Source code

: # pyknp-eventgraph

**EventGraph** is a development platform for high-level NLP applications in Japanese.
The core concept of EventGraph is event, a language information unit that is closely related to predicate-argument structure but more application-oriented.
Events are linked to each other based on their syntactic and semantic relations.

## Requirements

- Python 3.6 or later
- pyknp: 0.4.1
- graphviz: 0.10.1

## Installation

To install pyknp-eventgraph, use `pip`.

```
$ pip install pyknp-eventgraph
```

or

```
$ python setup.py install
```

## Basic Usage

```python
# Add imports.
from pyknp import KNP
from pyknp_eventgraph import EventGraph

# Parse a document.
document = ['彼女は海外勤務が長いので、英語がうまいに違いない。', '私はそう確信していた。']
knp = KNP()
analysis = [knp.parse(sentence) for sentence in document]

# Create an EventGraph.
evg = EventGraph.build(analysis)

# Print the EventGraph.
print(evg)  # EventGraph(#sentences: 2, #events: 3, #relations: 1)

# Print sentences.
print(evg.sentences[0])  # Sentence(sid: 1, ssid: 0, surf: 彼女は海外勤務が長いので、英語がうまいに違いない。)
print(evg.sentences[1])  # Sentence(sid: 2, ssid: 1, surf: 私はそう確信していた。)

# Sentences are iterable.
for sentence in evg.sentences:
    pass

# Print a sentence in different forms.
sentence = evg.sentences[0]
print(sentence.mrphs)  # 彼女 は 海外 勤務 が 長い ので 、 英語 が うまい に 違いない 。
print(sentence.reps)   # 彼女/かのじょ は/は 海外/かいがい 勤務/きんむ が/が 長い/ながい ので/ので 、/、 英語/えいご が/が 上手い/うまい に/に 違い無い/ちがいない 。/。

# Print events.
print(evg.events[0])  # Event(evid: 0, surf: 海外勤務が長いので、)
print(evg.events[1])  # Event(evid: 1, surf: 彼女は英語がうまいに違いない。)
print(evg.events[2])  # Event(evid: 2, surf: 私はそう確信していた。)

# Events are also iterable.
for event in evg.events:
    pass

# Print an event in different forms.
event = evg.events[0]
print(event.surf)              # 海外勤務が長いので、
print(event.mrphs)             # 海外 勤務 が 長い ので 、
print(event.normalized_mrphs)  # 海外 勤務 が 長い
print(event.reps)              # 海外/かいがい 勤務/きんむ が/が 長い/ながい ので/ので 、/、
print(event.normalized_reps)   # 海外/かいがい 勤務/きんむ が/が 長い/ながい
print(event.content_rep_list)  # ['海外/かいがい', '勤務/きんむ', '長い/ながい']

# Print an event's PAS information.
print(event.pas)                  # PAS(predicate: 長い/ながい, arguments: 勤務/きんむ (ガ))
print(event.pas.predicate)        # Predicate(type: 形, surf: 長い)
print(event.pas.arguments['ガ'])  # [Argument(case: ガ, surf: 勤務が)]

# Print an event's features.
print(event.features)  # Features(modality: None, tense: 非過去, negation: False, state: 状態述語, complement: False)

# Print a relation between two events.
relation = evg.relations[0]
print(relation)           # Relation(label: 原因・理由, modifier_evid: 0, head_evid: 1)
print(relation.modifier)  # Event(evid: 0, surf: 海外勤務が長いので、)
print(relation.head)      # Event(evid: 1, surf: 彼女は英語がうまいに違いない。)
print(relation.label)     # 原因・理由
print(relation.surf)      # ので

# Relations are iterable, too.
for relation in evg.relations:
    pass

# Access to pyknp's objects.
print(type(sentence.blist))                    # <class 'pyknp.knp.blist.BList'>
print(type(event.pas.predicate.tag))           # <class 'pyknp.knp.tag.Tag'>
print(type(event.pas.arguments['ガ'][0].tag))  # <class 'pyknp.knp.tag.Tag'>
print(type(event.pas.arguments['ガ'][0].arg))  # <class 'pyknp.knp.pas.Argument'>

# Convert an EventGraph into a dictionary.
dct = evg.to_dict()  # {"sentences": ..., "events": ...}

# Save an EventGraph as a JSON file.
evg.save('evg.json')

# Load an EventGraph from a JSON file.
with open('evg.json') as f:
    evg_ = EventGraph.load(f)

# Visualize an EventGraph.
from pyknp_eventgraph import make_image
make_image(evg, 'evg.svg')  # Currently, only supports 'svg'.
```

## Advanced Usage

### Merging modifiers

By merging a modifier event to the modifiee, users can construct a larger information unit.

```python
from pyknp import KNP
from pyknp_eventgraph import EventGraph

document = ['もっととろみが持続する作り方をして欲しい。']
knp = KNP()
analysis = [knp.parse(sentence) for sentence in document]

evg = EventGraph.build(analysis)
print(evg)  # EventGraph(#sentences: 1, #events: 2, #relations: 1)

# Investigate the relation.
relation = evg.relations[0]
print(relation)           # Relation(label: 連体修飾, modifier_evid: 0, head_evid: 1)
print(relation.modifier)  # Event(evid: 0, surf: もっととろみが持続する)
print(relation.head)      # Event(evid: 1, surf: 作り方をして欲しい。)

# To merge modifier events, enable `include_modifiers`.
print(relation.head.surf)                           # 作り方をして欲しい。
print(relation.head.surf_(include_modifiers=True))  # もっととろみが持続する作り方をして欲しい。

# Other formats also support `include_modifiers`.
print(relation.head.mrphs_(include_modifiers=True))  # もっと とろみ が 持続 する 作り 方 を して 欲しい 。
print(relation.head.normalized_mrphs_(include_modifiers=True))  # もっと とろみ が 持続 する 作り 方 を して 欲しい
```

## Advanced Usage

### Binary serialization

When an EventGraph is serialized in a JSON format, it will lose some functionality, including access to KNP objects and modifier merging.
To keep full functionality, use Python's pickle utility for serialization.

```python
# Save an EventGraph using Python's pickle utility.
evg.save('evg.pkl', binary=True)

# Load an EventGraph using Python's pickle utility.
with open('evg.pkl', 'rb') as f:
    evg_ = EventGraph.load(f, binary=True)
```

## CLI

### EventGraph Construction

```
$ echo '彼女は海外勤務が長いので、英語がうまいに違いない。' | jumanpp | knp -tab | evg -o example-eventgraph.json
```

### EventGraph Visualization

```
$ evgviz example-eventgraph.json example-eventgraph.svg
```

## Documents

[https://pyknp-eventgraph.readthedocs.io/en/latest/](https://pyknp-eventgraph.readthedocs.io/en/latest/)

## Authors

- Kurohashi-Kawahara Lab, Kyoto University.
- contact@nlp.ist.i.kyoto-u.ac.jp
————
**Requirement**: Transcribe the data above in full, exactly.

**Task output**:
Source code

: # pyknp-eventgraph

**EventGraph** is a development platform for high-level NLP applications in Japanese.
The core concept of EventGraph is event, a language information unit that is closely related to predicate-argument structure but more application-oriented.
Events are linked to each other based on their syntactic and semantic relations.

## Requirements

- Python 3.6 or later
- pyknp: 0.4.1
- graphviz: 0.10.1

## Installation

To install pyknp-eventgraph, use `pip`.

```
$ pip install pyknp-eventgraph
```

or

```
$ python setup.py install
```

## Basic Usage

```python
# Add imports.
from pyknp import KNP
from pyknp_eventgraph import EventGraph

# Parse a document.
document = ['彼女は海外勤務が長いので、英語がうまいに違いない。', '私はそう確信していた。']
knp = KNP()
analysis = [knp.parse(sentence) for sentence in document]

# Create an EventGraph.
evg = EventGraph.build(analysis)

# Print the EventGraph.
print(evg)  # EventGraph(#sentences: 2, #events: 3, #relations: 1)

# Print sentences.
print(evg.sentences[0])  # Sentence(sid: 1, ssid: 0, surf: 彼女は海外勤務が長いので、英語がうまいに違いない。)
print(evg.sentences[1])  # Sentence(sid: 2, ssid: 1, surf: 私はそう確信していた。)

# Sentences are iterable.
for sentence in evg.sentences:
    pass

# Print a sentence in different forms.
sentence = evg.sentences[0]
print(sentence.mrphs)  # 彼女 は 海外 勤務 が 長い ので 、 英語 が うまい に 違いない 。
print(sentence.reps)   # 彼女/かのじょ は/は 海外/かいがい 勤務/きんむ が/が 長い/ながい ので/ので 、/、 英語/えいご が/が 上手い/うまい に/に 違い無い/ちがいない 。/。

# Print events.
print(evg.events[0])  # Event(evid: 0, surf: 海外勤務が長いので、)
print(evg.events[1])  # Event(evid: 1, surf: 彼女は英語がうまいに違いない。)
print(evg.events[2])  # Event(evid: 2, surf: 私はそう確信していた。)

# Events are also iterable.
for event in evg.events:
    pass

# Print an event in different forms.
event = evg.events[0]
print(event.surf)              # 海外勤務が長いので、
print(event.mrphs)             # 海外 勤務 が 長い ので 、
print(event.normalized_mrphs)  # 海外 勤務 が 長い
print(event.reps)              # 海外/かいがい 勤務/きんむ が/が 長い/ながい ので/ので 、/、
print(event.normalized_reps)   # 海外/かいがい 勤務/きんむ が/が 長い/ながい
print(event.content_rep_list)  # ['海外/かいがい', '勤務/きんむ', '長い/ながい']

# Print an event's PAS information.
print(event.pas)                  # PAS(predicate: 長い/ながい, arguments: 勤務/きんむ (ガ))
print(event.pas.predicate)        # Predicate(type: 形, surf: 長い)
print(event.pas.arguments['ガ'])  # [Argument(case: ガ, surf: 勤務が)]

# Print an event's features.
print(event.features)  # Features(modality: None, tense: 非過去, negation: False, state: 状態述語, complement: False)

# Print a relation between two events.
relation = evg.relations[0]
print(relation)           # Relation(label: 原因・理由, modifier_evid: 0, head_evid: 1)
print(relation.modifier)  # Event(evid: 0, surf: 海外勤務が長いので、)
print(relation.head)      # Event(evid: 1, surf: 彼女は英語がうまいに違いない。)
print(relation.label)     # 原因・理由
print(relation.surf)      # ので

# Relations are iterable, too.
for relation in evg.relations:
    pass

# Access to pyknp's objects.
print(type(sentence.blist))                    # <class 'pyknp.knp.blist.BList'>
print(type(event.pas.predicate.tag))           # <class 'pyknp.knp.tag.Tag'>
print(type(event.pas.arguments['ガ'][0].tag))  # <class 'pyknp.knp.tag.Tag'>
print(type(event.pas.arguments['ガ'][0].arg))  # <class 'pyknp.knp.pas.Argument'>

# Convert an EventGraph into a dictionary.
dct = evg.to_dict()  # {"sentences": ..., "events": ...}

# Save an EventGraph as a JSON file.
evg.save('evg.json')

# Load an EventGraph from a JSON file.
with open('evg.json') as f:
    evg_ = EventGraph.load(f)

# Visualize an EventGraph.
from pyknp_eventgraph import make_image
make_image(evg, 'evg.svg')  # Currently, only supports 'svg'.
```

## Advanced Usage

### Merging modifiers

By merging a modifier event to the modifiee, users can construct a larger information unit.

```python
from pyknp import KNP
from pyknp_eventgraph import EventGraph

document = ['もっととろみが持続する作り方をして欲しい。']
knp = KNP()
analysis = [knp.parse(sentence) for sentence in document]

evg = EventGraph.build(analysis)
print(evg)  # EventGraph(#sentences: 1, #events: 2, #relations: 1)

# Investigate the relation.
relation = evg.relations[0]
print(relation)           # Relation(label: 連体修飾, modifier_evid: 0, head_evid: 1)
print(relation.modifier)  # Event(evid: 0, surf: もっととろみが持続する)
print(relation.head)      # Event(evid: 1, surf: 作り方をして欲しい。)

# To merge modifier events, enable `include_modifiers`.
print(relation.head.surf)                           # 作り方をして欲しい。
print(relation.head.surf_(include_modifiers=True))  # もっととろみが持続する作り方をして欲しい。

# Other formats also support `include_modifiers`.
print(relation.head.mrphs_(include_modifiers=True))  # もっと とろみ が 持続 する 作り 方 を して 欲しい 。
print(relation.head.normalized_mrphs_(include_modifiers=True))  # もっと とろみ が 持続 する 作り 方 を して 欲しい
```

## Advanced Usage

### Binary serialization

When an EventGraph is serialized in a JSON format, it will lose some functionality, including access to KNP objects and modifier merging.
To keep full functionality, use Python's pickle utility for serialization.

```python
# Save an EventGraph using Python's pickle utility.
evg.save('evg.pkl', binary=True)

# Load an EventGraph using Python's pickle utility.
with open('evg.pkl', 'rb') as f:
    evg_ = EventGraph.load(f, binary=True)
```

## CLI

### EventGraph Construction

```
$ echo '彼女は海外勤務が長いので、英語がうまいに違いない。' | jumanpp | knp -tab | evg -o example-eventgraph.json
```

### EventGraph Visualization

```
$ evgviz example-eventgraph.json example-eventgraph.svg
```

## Documents

[https://pyknp-eventgraph.readthedocs.io/en/latest/](https://pyknp-eventgraph.readthedocs.io/en/latest/)

## Authors

- Kurohashi-Kawahara Lab, Kyoto University.
- contact@nlp.ist.i.kyoto-u.ac.jp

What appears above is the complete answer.